High-level Point FMM Interface

To perform point-FMM, first construct a boxtree.distributed.DistributedFMMRunner object. The constructor will distribute the necessary information from the root rank to all worker ranks. Then, the boxtree.distributed.DistributedFMMRunner.drive_dfmm() can be used for launching FMM.

class boxtree.distributed.DistributedFMMRunner(array_context: ~arraycontext.context.ArrayContext, global_tree, traversal_builder, wrangler_factory, calibration_params=None, comm=<mpi4py.MPI.Intracomm object>)

Helper class for setting up and running distributed point FMM.

__init__(array_context: ~arraycontext.context.ArrayContext, global_tree, traversal_builder, wrangler_factory, calibration_params=None, comm=<mpi4py.MPI.Intracomm object>)

Construct a DistributedFMMRunner object.

Parameters:

• global_tree – a boxtree.Tree object.

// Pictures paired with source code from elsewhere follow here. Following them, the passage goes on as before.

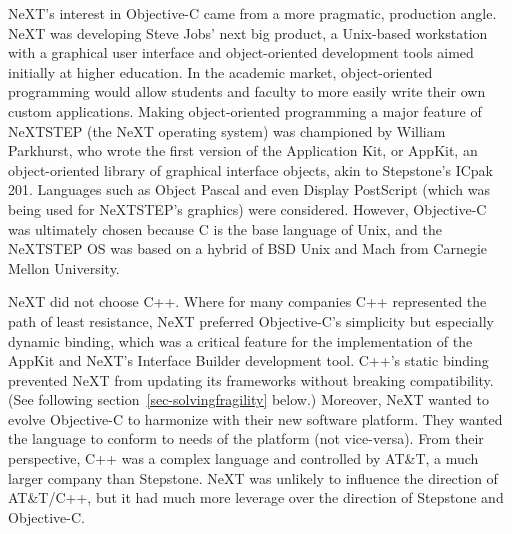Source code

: \documentclass[acmsmall]{acmart}\settopmatter{}
\begin{document}
NeXT's interest in Objective-C came from a more pragmatic, production angle. NeXT was developing Steve Jobs' next big product, a Unix-based workstation with a graphical user interface and object-oriented development tools aimed initially at higher education. In the academic market, object-oriented programming would allow students and faculty to more easily write their own custom applications. Making object-oriented programming a major feature of NeXTSTEP (the NeXT operating system) was championed by William Parkhurst, who wrote the first version of the Application Kit, or AppKit, an object-oriented library of graphical interface objects, akin to Stepstone's ICpak 201. Languages such as Object Pascal and even Display PostScript (which was being used for NeXTSTEP's graphics) were considered. However, Objective-C was ultimately chosen because C is the base language of Unix, and the NeXTSTEP OS was based on a hybrid of BSD Unix and Mach from Carnegie Mellon University.

NeXT did not choose C++. Where for many companies C++ represented the path of least resistance, NeXT preferred Objective-C's simplicity but especially dynamic binding, which was a critical feature for the implementation of the AppKit and NeXT's Interface Builder development tool. C++'s static binding prevented NeXT from updating its frameworks without breaking compatibility. (See following section~\ref{sec-solvingfragility} below.) Moreover, NeXT wanted to evolve Objective-C to harmonize with their new software platform. They wanted the language to conform to needs of the platform (not vice-versa). From their perspective, C++ was a complex language and controlled by AT\&T, a much larger company than Stepstone. NeXT was unlikely to influence the direction of AT\&T/C++, but it had much more leverage over the direction of Stepstone and Objective-C. 
\end{document}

This tree could live in the host or the device memory, depending on the wrangler. This argument is only significant on the root rank.

• traversal_builder – an object which, when called, takes a pyopencl.CommandQueue object and a boxtree.Tree object, and generates a boxtree.traversal.FMMTraversalInfo object from the tree using the command queue.

• wrangler_factory – an object which, when called, takes the local traversal and the global traversal objects and returns an boxtree.fmm.ExpansionWranglerInterface object.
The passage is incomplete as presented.